L’estensione su cui si possono riscontrare tali manufatti anche se di diversa conformazione è grandissima e copre l’area che va dall’Egitto alla, Israele compreso, Girdania, all’Iraq fino all’Iran, per essere una bufala devono averla studiata e organizata molto bene.
Però mi domando ulteriormente, se si tratta di una bufala, come mai in molti dei siti dove si possono riscontrare tali segni si riscontrano anche le trace di più che evidenti devastazioni con l’ausilio di buldozer mentre rispetto ad altri si nota una insolita attività umana?
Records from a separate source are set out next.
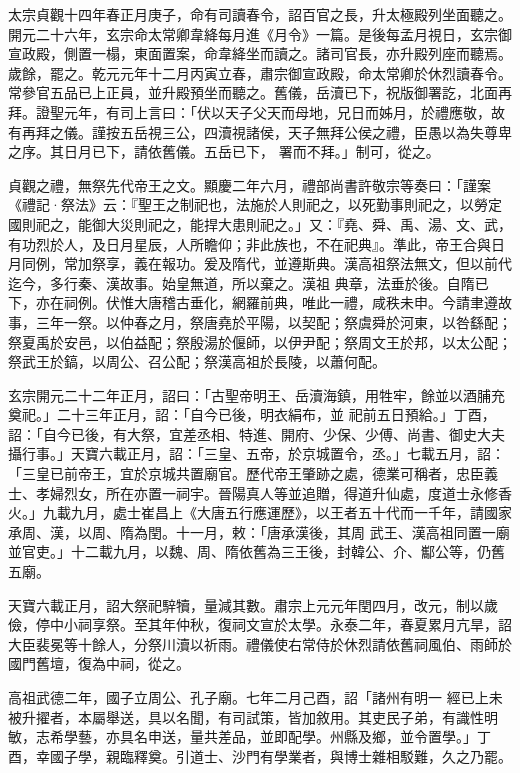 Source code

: \begin{pinyinscope}
 太宗貞觀十四年春正月庚子，命有司讀春令，詔百官之長，升太極殿列坐面聽之。開元二十六年，玄宗命太常卿韋絳每月進《月令》一篇。是後每孟月視日，玄宗御
 宣政殿，側置一榻，東面置案，命韋絳坐而讀之。諸司官長，亦升殿列座而聽焉。歲餘，罷之。乾元元年十二月丙寅立春，肅宗御宣政殿，命太常卿於休烈讀春令。常參官五品已上正員，並升殿預坐而聽之。舊儀，岳瀆已下，祝版御署訖，北面再拜。證聖元年，有司上言曰：「伏以天子父天而母地，兄日而姊月，於禮應敬，故有再拜之儀。謹按五岳視三公，四瀆視諸侯，天子無拜公侯之禮，臣愚以為失尊卑之序。其日月已下，請依舊儀。五岳已下，
 署而不拜。」制可，從之。



 貞觀之禮，無祭先代帝王之文。顯慶二年六月，禮部尚書許敬宗等奏曰：「謹案《禮記·祭法》云：『聖王之制祀也，法施於人則祀之，以死勤事則祀之，以勞定國則祀之，能御大災則祀之，能捍大患則祀之。」又：『堯、舜、禹、湯、文、武，有功烈於人，及日月星辰，人所瞻仰；非此族也，不在祀典』。準此，帝王合與日月同例，常加祭享，義在報功。爰及隋代，並遵斯典。漢高祖祭法無文，但以前代迄今，多行秦、漢故事。始皇無道，所以棄之。漢祖
 典章，法垂於後。自隋已下，亦在祠例。伏惟大唐稽古垂化，網羅前典，唯此一禮，咸秩未申。今請聿遵故事，三年一祭。以仲春之月，祭唐堯於平陽，以契配；祭虞舜於河東，以咎繇配；祭夏禹於安邑，以伯益配；祭殷湯於偃師，以伊尹配；祭周文王於邦，以太公配；祭武王於鎬，以周公、召公配；祭漢高祖於長陵，以蕭何配。



 玄宗開元二十二年正月，詔曰：「古聖帝明王、岳瀆海鎮，用牲牢，餘並以酒脯充奠祀。」二十三年正月，詔：「自今已後，明衣絹布，並
 祀前五日預給。」丁酉，詔：「自今已後，有大祭，宜差丞相、特進、開府、少保、少傅、尚書、御史大夫攝行事。」天寶六載正月，詔：「三皇、五帝，於京城置令，丞。」七載五月，詔：「三皇已前帝王，宜於京城共置廟官。歷代帝王肇跡之處，德業可稱者，忠臣義士、孝婦烈女，所在亦置一祠宇。晉陽真人等並追贈，得道升仙處，度道士永修香火。」九載九月，處士崔昌上《大唐五行應運歷》，以王者五十代而一千年，請國家承周、漢，以周、隋為閏。十一月，敕：「唐承漢後，其周
 武王、漢高祖同置一廟並官吏。」十二載九月，以魏、周、隋依舊為三王後，封韓公、介、酅公等，仍舊五廟。



 天寶六載正月，詔大祭祀騂犢，量減其數。肅宗上元元年閏四月，改元，制以歲儉，停中小祠享祭。至其年仲秋，復祠文宣於太學。永泰二年，春夏累月亢旱，詔大臣裴冕等十餘人，分祭川瀆以祈雨。禮儀使右常侍於休烈請依舊祠風伯、雨師於國門舊壇，復為中祠，從之。



 高祖武德二年，國子立周公、孔子廟。七年二月己酉，詔「諸州有明一
 經已上未被升擢者，本屬舉送，具以名聞，有司試策，皆加敘用。其吏民子弟，有識性明敏，志希學藝，亦具名申送，量共差品，並即配學。州縣及鄉，並令置學。」丁酉，幸國子學，親臨釋奠。引道士、沙門有學業者，與博士雜相駁難，久之乃罷。




\end{pinyinscope}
Come mai eminenti professori, Italiani e stranieri a cui ho chiesto informazioni, non si sono degnati nemmeno di rispondermi a muso duro che non volevano ricevere posta da me, cosi come sono stato ignorato da organi di rappresentanza delle vari nazioni?
A differenza di altri “scopritori googoliani” le coordinate le ho sempre date afinché altri potessero verificare, quantomeno la veidicità di quanto emerge da Google Map o Hearth che sia, sempre ammesso e non concesso che le stesse fonti non siano “inquinate” alla fonte, occorrerebbe chiedere ai prof. il perché non i degnino di dare le coordinate delle loro scoperte, che comunque ribadisco, scoperte di seconda mano dato che i satelliti militari hanno già visto ed osservato tutto quello che c’era da vedere e osservare; comunque se avessi motivazioni personalistiche di carriera, fama, notorietà, non avrei pubblicato il blog sotto pseudonimo.
Come ho detto rispondendo ad un altro commentatore, le mie sono solo speculazioni fatte seguendo una logica deduttiva se qualcuno trova una spiegazione migliore, trova un modo per inquadrare quei specifici ed astrusi geoglifi senza per questo ricorrere alla solita spiegazione del “riflesso di Venere”, “del pallone metereologico” o della “pallottola magica” kennediana, ben venga.